FG sets the deadline of 2022 to end the COVID-19 pandemic

FG sets the deadline of 2022 to end the COVID-19 pandemic

The federal government has set 2022 as the target year to end the devastating COVID-19 pandemic.

To achieve this, the government has announced plans to call a national summit next month to review the targets set on the pandemic.

He also lamented the continued rise in the death rate of COVID-19 cases, blaming him for vaccine hesitation, late case submissions, and other factors.

Nigeria lost nearly 3,000 people to the pandemic, but the government said that due to poor record keeping, especially in rural areas, the figure was significantly higher.

The chairman of the presidential steering committee on PSC COVID-19 and SGF Federation government secretary Boss Mustapha, who revealed this during yesterday’s committee briefing, said: “The PSC is nearing the end of its term of office. nine months from the end of December 2021.

To effectively capture the core elements of our national response, a national summit is scheduled to end COVID-19 in 2022 and strengthen global health security in Abuja from December 6-8, 2021.

“It is imperative that all hands are on the bridge if we are to lay solid foundations for: a sustainable response to COVID that will accompany us for a long time; and continue to push to minimize the impact on health and economic sectors.

Case mortality report

“We are currently seeing some spikes in cases in some European countries (especially Eastern Europe) due to under-vaccination. In other areas where massive vaccinations have taken place, infections are on the rise.

“What we see in Nigeria right now is that there is an increase in the death rate, which is of great concern.

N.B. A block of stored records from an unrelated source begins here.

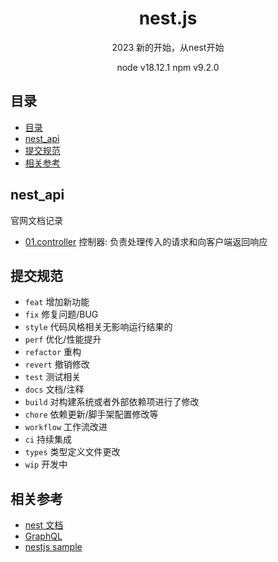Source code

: <div align="center">
  <h1>nest.js</h1>
  <p>2023 新的开始，从nest开始</p>
  <p>node v18.12.1 npm v9.2.0</p>
</div>

## 目录

- [目录](#目录)
- [nest\_api](#nest_api)
- [提交规范](#提交规范)
- [相关参考](#相关参考)

## nest_api

官网文档记录

- [01.controller](./nest_api/controller/) 控制器: 负责处理传入的请求和向客户端返回响应

## 提交规范

- `feat` 增加新功能
- `fix` 修复问题/BUG
- `style` 代码风格相关无影响运行结果的
- `perf` 优化/性能提升
- `refactor` 重构
- `revert` 撤销修改
- `test` 测试相关
- `docs` 文档/注释
- `build` 对构建系统或者外部依赖项进行了修改
- `chore` 依赖更新/脚手架配置修改等
- `workflow` 工作流改进
- `ci` 持续集成
- `types` 类型定义文件更改
- `wip` 开发中

## 相关参考

- [nest 文档](https://docs.nestjs.cn/)
- [GraphQL](https://graphql.cn/)
- [nestjs sample](https://github.com/nestjs/nest/tree/master/sample)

“In our last briefing, we announced the vaccine mandate for December 1, 2021. I would like to state that this is in Nigeria’s best interest, looking at what is happening globally. We are preparing to engage further with the Nigerian Governors Forum to advance the mass vaccination program and mandate for our citizens.

“We have received information and even found that some unscrupulous citizens obtain their vaccination cards through the black market. Let me assure everyone that vaccination records / certificates will be verified and this should serve as a warning to those criminally minded people to desist as they will be prosecuted accordingly. “

He said the vaccination phase has been accelerated, adding that the National Agency for the Development of Primary Health Care, NPHCDA, has concluded agreements to implement a mass vaccination plan this week.

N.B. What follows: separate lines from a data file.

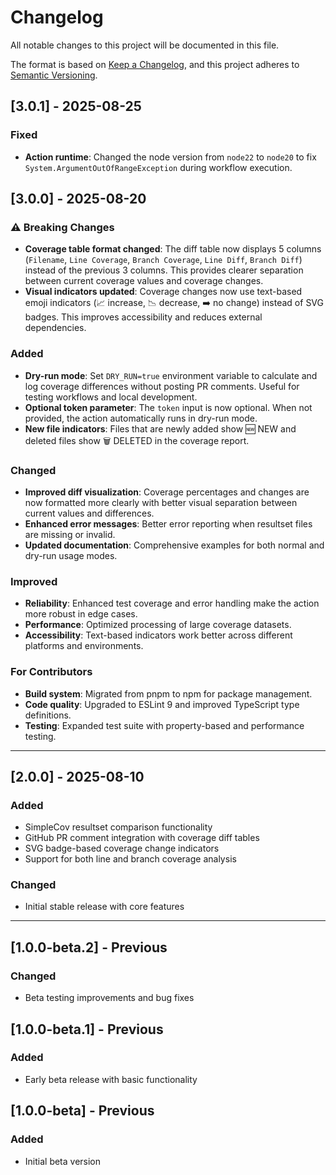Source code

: # Changelog

All notable changes to this project will be documented in this file.

The format is based on [Keep a Changelog](https://keepachangelog.com/en/1.0.0/),
and this project adheres to [Semantic Versioning](https://semver.org/spec/v2.0.0.html).

## [3.0.1] - 2025-08-25

### Fixed

- **Action runtime**: Changed the node version from `node22` to `node20` to fix `System.ArgumentOutOfRangeException` during workflow execution.

## [3.0.0] - 2025-08-20

### ⚠️ Breaking Changes

- **Coverage table format changed**: The diff table now displays 5 columns (`Filename`, `Line Coverage`, `Branch Coverage`, `Line Diff`, `Branch Diff`) instead of the previous 3 columns. This provides clearer separation between current coverage values and coverage changes.
- **Visual indicators updated**: Coverage changes now use text-based emoji indicators (📈 increase, 📉 decrease, ➡️ no change) instead of SVG badges. This improves accessibility and reduces external dependencies.

### Added

- **Dry-run mode**: Set `DRY_RUN=true` environment variable to calculate and log coverage differences without posting PR comments. Useful for testing workflows and local development.
- **Optional token parameter**: The `token` input is now optional. When not provided, the action automatically runs in dry-run mode.
- **New file indicators**: Files that are newly added show 🆕 NEW and deleted files show 🗑️ DELETED in the coverage report.

### Changed

- **Improved diff visualization**: Coverage percentages and changes are now formatted more clearly with better visual separation between current values and differences.
- **Enhanced error messages**: Better error reporting when resultset files are missing or invalid.
- **Updated documentation**: Comprehensive examples for both normal and dry-run usage modes.

### Improved

- **Reliability**: Enhanced test coverage and error handling make the action more robust in edge cases.
- **Performance**: Optimized processing of large coverage datasets.
- **Accessibility**: Text-based indicators work better across different platforms and environments.

### For Contributors

- **Build system**: Migrated from pnpm to npm for package management.
- **Code quality**: Upgraded to ESLint 9 and improved TypeScript type definitions.
- **Testing**: Expanded test suite with property-based and performance testing.

---

## [2.0.0] - 2025-08-10

### Added

- SimpleCov resultset comparison functionality
- GitHub PR comment integration with coverage diff tables
- SVG badge-based coverage change indicators
- Support for both line and branch coverage analysis

### Changed

- Initial stable release with core features

---

## [1.0.0-beta.2] - Previous

### Changed

- Beta testing improvements and bug fixes

## [1.0.0-beta.1] - Previous

### Added

- Early beta release with basic functionality

## [1.0.0-beta] - Previous

### Added

- Initial beta version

“The PSC wishes to assure Nigerians that the NPHCDA has enough vaccines in the pipeline to vaccinate approximately 50% of the target population by the end of January 2022. Efforts are also underway to bring the booster dose on board to build a health system. antibody level, “added the SGF.

Health Minister Dr Osagie Ehanire said Nigeria has so far tested a total of 3,392,457 samples, of which 213,147 have been confirmed positive for COVID-19, while active cases have been 4,447 and cases discharged up to today 205.732.

“There have sadly been 2,968 COVID-related deaths, with a death rate of 1.39 percent,” he said.

He added that the majority of patients (67%) had comorbidities such as diabetes, hypertension, obesity and other noncommunicable diseases that were known determinants of COVID-19 disease severity upon admission to isolation wards.

“There are, therefore, still surprises coming with the new coronavirus as it evolves. Nigeria is preparing along all established avenues, including participation in research and development.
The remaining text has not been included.